Quando a anunciada, a série do Loki se tornou um alvo de toda especulação e hype criado pelos fãs da Marvel até sua estreia. E podemos dizer que o deus da mentira, apresentado no universo de Thor, no decorrer das fases cinematográficas do estúdio, se tornou um dos mais queridos e difíceis de dar uma resolução. Pois como se livra de uma figura que acabou conquistando o público? A resposta? Não tem como! Tony Stark, e suas inúmeras citações após "Vingadores: Ultimato", que o diga! O ponto crucial nisso tudo e na construção de Loki como uma peça fundamental para os cursos da Marvel é o de justamente continuar com sua história, mesmo que não seja da forma esperada!

Logo, 'Loki' finalizou sua primeira temporada no Disney+ de maneira satisfatória, e apesar de muitos esperarem uma apoteose de acontecimentos ou revelações que mudariam o curso da cultura pop como conhecemos, mas esta é uma produção de preparo, tanto para as próximas narrativas que iremos acompanhar dentro e fora do cinema, quanto para um personagem que demonstra distância de qualquer unilateralidade, e não estamos nem falando de suas variantes icônicas!

Durante a busca pelas joias do infinito em 'Vingadores: Ultimato', o Loki daquela linha do tempo escapou com o cubo cósmico e é justamente este Loki que passamos a acompanhar. Assim, o asgardiano é encontrado pela TVA (Autoridade de Variação Temporada, em tradução), uma agência que cuida para que a Linha do Tempo Sagrada não seja afetada por Variantes, pessoas que saem do curso de suas histórias. E Loki é uma dessas variantes. Mas existe um perigo maior rondando a TVA e a Linha do Tempo, por isso, o agente Mobius deverá confiar no deus da trapaça para então resolver os problemas que estão acontecendo!

É necessário deixar claro uma coisa antes de continuarmos essa análise da série, e talvez seja um ponto que muitas pessoas ainda não tenham entendido em relação as séries que a Marvel tem produzido para o Disney+: Tais obras não irão se apegar a conceitos estabelecidos pelo simples fato de serem series de televisão. Tanto que 'Wandavision' usou da metalinguagem como alegoria para promover esse pensamento. E em 'Loki', o mesmo ocorre, e talvez seja a questão que deva ter incomodado boa parte do público que torceu o nariz do primeiro ao sexto episódio!

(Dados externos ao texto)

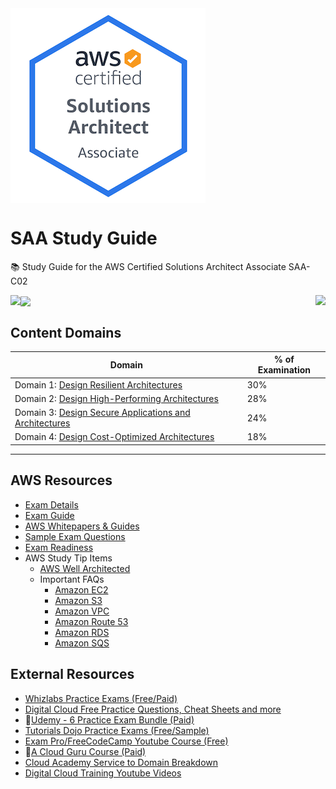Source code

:<img align="center" src="saa-logo.png">

# SAA Study Guide
📚 Study Guide for the AWS Certified Solutions Architect Associate SAA-C02

<img align="left" src="https://img.shields.io/github/last-commit/ari-hacks/saa-study-guide/master?style=for-the-badge">

<img align="center" src="https://img.shields.io/github/license/ari-hacks/saa-study-guide?style=for-the-badge">

<img align="right" src="https://img.shields.io/github/repo-size/ari-hacks/saa-study-guide?style=for-the-badge">



## Content Domains   


Domain | % of Examination | 
---------|----------|
 Domain 1: [Design Resilient Architectures](/Domain-1/)  | 30% | 
 Domain 2: [Design High-Performing Architectures](/Domain-2/) | 28% | 
 Domain 3: [Design Secure Applications and Architectures](/Domain-3/) | 24% | 
 Domain 4: [Design Cost-Optimized Architectures](/Domain-4/) | 18% | 

-------------------------------

## AWS Resources
- [Exam Details](https://aws.amazon.com/certification/certified-solutions-architect-associate/)
- [Exam Guide](https://d1.awsstatic.com/training-and-certification/docs-sa-assoc/AWS-Certified-Solutions-Architect-Associate-Exam-Guide_v1.1_2019_08_27_FINAL.pdf)
- [AWS Whitepapers & Guides](https://aws.amazon.com/whitepapers/?whitepapers-main.sort-by=item.additionalFields.sortDate&whitepapers-main.sort-order=desc)
- [Sample Exam Questions](https://d1.awsstatic.com/training-and-certification/docs-sa-assoc/AWS-Certified-Solutions-Architect-Associate_Sample-Questions_v4.1_FINAL.pdf)
- [Exam Readiness](https://www.aws.training/Details/Curriculum?id=20685)
- AWS Study Tip Items
  - [AWS Well Architected ](https://aws.amazon.com/architecture/well-architected/?wa-lens-whitepapers.sort-by=item.additionalFields.sortDate&wa-lens-whitepapers.sort-order=desc)
  - Important FAQs
    - [Amazon EC2](https://aws.amazon.com/ec2/faqs/)
    - [Amazon S3](https://aws.amazon.com/s3/faqs/)
    - [Amazon VPC](https://aws.amazon.com/vpc/faqs/)
    - [Amazon Route 53](https://aws.amazon.com/route53/faqs/)
    - [Amazon RDS](https://aws.amazon.com/rds/faqs/)
    - [Amazon SQS](https://aws.amazon.com/sqs/faqs/)
  
## External Resources

- [Whizlabs Practice Exams (Free/Paid)](https://www.whizlabs.com/aws-solutions-architect-associate/)
- [Digital Cloud Free Practice Questions, Cheat Sheets and more](https://digitalcloud.training/amazon-aws-free-certification-training-solutions-architect/)
- 🌟[Udemy - 6 Practice Exam Bundle (Paid)](https://www.udemy.com/course/aws-certified-solutions-architect-associate-amazon-practice-exams-saa-c02/)
- [Tutorials Dojo Practice Exams (Free/Sample)](https://portal.tutorialsdojo.com/courses/free-aws-certified-solutions-architect-associate-practice-exams-sampler/)
- [Exam Pro/FreeCodeCamp Youtube Course (Free)](https://www.youtube.com/watch?v=Ia-UEYYR44s&feature=youtu.be)
- 🌟[A Cloud Guru Course (Paid)](https://acloud.guru/learn/aws-certified-solutions-architect-associate)
- [Cloud Academy Service to Domain Breakdown](https://cloudacademy.com/blog/aws-certified-solutions-architect-associate-study-guide/)
- [Digital Cloud Training Youtube Videos](https://www.youtube.com/playlist?list=PLzde74P_a04cSuIPgpjoNktCgdOc7VDmJ)


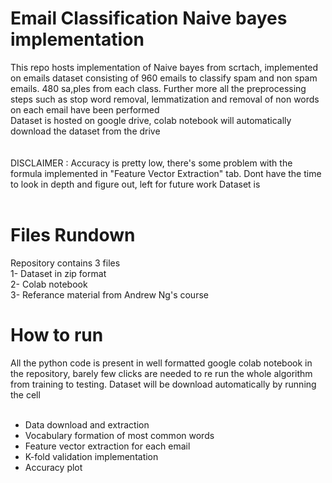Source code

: # Email Classification Naive bayes implementation
This repo hosts implementation of Naive bayes from scrtach, implemented on emails dataset consisting of 960 emails to classify spam and non spam emails. 480 sa,ples from each class. Further more all the preprocessing steps such as stop word removal, lemmatization and removal of non words on each email have been performed  </br>
Dataset is hosted on google drive, colab notebook will automatically download the dataset from the drive </br>
</br> </br>
DISCLAIMER : Accuracy is pretty low, there's some problem with the formula implemented in "Feature Vector Extraction" tab. Dont have the time to look in depth and figure out, left for future work 
Dataset is 
</br> </br>
# Files Rundown 
Repository contains 3 files </br>
1- Dataset in zip format </br>
2- Colab notebook </br>
3- Referance material from Andrew Ng's course </br>
# How to run 
All the python code is present in well formatted google colab notebook in the repository, barely few clicks are needed to re run the whole algorithm from training to testing. Dataset will be download automatically by running the cell 
<br/><br/>
- Data download and extraction 
- Vocabulary formation of most common words 
- Feature vector extraction for each email 
- K-fold validation implementation 
- Accuracy plot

Dirigida por Kate Herron, a produção é um grande exemplo de construção de personagens e de interação bem realizada diante das câmeras. Desde a escolha de movimentação que muitas vezes fugiu as expectativas entregando planos realizados com maestria, até mesmo realizar um ótimo trabalho com as referências sem precisar ficar presa a elas o tempo todo, como uma muleta para tudo o que acontece. E nesta série poderia acontecer o tempo inteiro, mas não!

A diretora escolhe contar a história desse Loki, não sua origem ou qualquer coisa do tipo, porém se preocupa em dar camadas a um personagem que só era conhecido pela vilania, pelas mentiras e enganações. Herron decide dar espaço para que seus atores entreguem emoção, sentimentos e uma mudança pautada numa construção que vai ganhando força ao longo dos episódios. Mesmo quando começamos a nos questionar se o ritmo dos episódios está vagaroso, novamente o comando da produção se empenha em nos mostrar ótimos combates, inventivos momentos de ação e um humor que se encaixa perfeitamente dentro da proposta e com seu protagonista!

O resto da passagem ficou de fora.